Take in these words before you listen to Dr. Phil again on this issue. Listen to the mouths of these babes and learn exactly how we can help them before its too late.
I bring you Sarah.
As I was sitting on my couch, watching MSNBC News with my mom, the picture of three young men flashed onto the screen. In less than a week, all three of these boys killed themselves because of their sexual orientation, or perceived sexual orientations. The first was Tyler Clementi, the eighteen-year-old Rutgers University freshman who jumped off of a New York City bridge. An intimate encounter with another man had been recorded by his roommate, and was then plastered on the internet as a “joke.”
Not exactly my idea of a joke.
If someone had posted a video of me kissing a girl (no such video exists, luckily) on Facebook or Twitter, before I came out, I would have been devastated. If teasing and bullying pushed me into a depression after I came out, I can’t imagine being outed by people that I barely knew.
Asher Brown, was only thirteen years old when he killed himself after constant bullying in school. Not only is no action being taken against these bullies, but the school is blaming his parents for not telling school officials, which they did. Seth Walsh, who was the same age, went through a similar experience as Brown.
What scares me the most is that I was their age, only thirteen when I came out. What if the bullying was as bad for me as it was for them. Would I have been driven to that point? It’s never a good thing to linger on the past, but I really can’t help but wonder…
If you haven’t already guessed it, I’m a member of the LGBT community. I identify with the ‘B’ or, in other words, I’m bisexual. Not only that, I’m only fifteen. I’ve noticed how there have been five suicides within the LGBT community in less than two weeks. I’ve also noticed how many celebrities are now trying to prevent LGBT bullying. Even though these celebrities have the power of getting the word out to the masses, I think that it’s about time that a LGBT teen puts in their two cents about the whole subject. Yes, we all need role models, but it’s also important to hear from your peers. That’s where I come in.

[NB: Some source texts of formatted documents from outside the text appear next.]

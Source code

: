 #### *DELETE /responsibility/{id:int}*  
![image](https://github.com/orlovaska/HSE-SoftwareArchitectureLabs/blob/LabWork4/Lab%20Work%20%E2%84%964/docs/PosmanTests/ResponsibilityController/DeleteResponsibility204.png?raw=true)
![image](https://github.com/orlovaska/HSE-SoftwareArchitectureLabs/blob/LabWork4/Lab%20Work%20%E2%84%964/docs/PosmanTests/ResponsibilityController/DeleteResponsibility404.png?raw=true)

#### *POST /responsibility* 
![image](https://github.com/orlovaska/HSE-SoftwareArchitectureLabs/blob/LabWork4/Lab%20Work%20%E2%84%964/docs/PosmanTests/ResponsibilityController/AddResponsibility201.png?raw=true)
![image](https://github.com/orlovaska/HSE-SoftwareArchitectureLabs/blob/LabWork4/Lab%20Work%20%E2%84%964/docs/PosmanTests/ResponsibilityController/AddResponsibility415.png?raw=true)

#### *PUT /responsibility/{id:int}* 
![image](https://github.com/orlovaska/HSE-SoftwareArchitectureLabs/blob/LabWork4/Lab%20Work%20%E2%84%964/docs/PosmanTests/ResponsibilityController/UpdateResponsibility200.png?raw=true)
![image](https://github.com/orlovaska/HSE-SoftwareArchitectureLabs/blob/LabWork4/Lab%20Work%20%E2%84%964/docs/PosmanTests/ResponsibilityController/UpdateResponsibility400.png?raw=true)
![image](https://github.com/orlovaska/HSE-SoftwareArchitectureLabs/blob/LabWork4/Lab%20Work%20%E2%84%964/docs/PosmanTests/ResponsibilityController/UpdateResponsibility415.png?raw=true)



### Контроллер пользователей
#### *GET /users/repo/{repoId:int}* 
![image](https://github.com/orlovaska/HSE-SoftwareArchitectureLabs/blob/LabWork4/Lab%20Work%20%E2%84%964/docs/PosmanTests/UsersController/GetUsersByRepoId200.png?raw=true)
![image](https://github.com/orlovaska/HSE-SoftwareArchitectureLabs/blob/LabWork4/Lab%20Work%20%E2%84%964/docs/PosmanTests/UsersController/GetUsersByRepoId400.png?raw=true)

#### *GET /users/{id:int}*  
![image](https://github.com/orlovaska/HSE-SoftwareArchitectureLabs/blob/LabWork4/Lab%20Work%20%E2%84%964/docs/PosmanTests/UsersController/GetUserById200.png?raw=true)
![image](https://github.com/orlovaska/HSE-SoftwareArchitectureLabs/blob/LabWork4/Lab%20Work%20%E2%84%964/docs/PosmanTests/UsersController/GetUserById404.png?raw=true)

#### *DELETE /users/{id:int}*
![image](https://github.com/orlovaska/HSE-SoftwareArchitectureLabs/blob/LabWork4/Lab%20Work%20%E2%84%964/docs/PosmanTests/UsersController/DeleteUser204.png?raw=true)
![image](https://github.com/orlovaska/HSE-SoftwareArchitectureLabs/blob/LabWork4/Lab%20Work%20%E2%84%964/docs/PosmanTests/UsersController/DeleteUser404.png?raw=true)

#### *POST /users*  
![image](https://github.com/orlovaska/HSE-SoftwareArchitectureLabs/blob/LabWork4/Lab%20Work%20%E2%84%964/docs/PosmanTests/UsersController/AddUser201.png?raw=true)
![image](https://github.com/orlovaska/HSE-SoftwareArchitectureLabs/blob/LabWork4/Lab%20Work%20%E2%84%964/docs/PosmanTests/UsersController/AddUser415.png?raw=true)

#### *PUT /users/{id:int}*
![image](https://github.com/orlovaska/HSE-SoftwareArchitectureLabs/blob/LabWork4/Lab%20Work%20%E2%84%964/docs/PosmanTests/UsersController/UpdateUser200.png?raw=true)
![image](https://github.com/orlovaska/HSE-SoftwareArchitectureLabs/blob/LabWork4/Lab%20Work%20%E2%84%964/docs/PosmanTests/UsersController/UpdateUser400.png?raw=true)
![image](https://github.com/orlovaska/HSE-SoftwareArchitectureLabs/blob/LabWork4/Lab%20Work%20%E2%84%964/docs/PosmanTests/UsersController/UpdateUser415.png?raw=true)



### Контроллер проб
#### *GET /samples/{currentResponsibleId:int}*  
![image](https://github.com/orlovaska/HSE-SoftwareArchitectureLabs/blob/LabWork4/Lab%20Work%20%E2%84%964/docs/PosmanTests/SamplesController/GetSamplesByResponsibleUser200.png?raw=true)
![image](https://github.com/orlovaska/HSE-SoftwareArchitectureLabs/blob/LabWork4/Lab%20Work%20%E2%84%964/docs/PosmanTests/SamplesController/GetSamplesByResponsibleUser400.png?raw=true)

Thankfully, I’ve found my own safe social space. I attend a “coffee house” for LGBTQ youth and their straight allies. Not only does this benefit my social life (which is always a priority when you’re my age), but going there helps me realize that I’m not alone. I’ve found friends who can I can connect with on a different level than with my straight friends. This makes me question if these boys had that kind of support. I can only hope that they did. Even though I’m beyond grateful for the support that I’ve found, I’ve only been able to truly find it there. Even though having your own safe social environment is essential to the life of a teenager, separate but equal has never and will never work.
It’s no secret that throughout this nation, LGBT teens are tortured in school. Gay bashing could get a kid expelled, but those that get caught usually get nothing more than a verbal slap on the wrists. Most of the comments made in school hallways fall on deaf ears. Even in my school, gay slurs run rampant, which may be surprising to some since I’m less than forty-five minutes away from New York City. My school’s unofficial motto is, “That’s so gay.” The most used to term in my school is ‘queer.’ After getting in too much trouble for using the dreaded ‘Q-word,’ kids in my school created variations of the word, including ‘quars’ and ‘kors,’ because, of course, no one can figure out what that mean.
As LGBT teens try to flourish in society while discovering themselves, this small-minded world continues to shoot them down. Even though school officials will say that they are trying to keep everyone safe from bullying, the only ones that they protect are themselves and the bullies. This leaves us vulnerable to all kinds of suffering and inequalities.
At least we’re getting prepared for the real world so early in life.
I know we are supposed to prepare them for what lies ahead. But I think we have a responsibility to insure their safety until they are adults.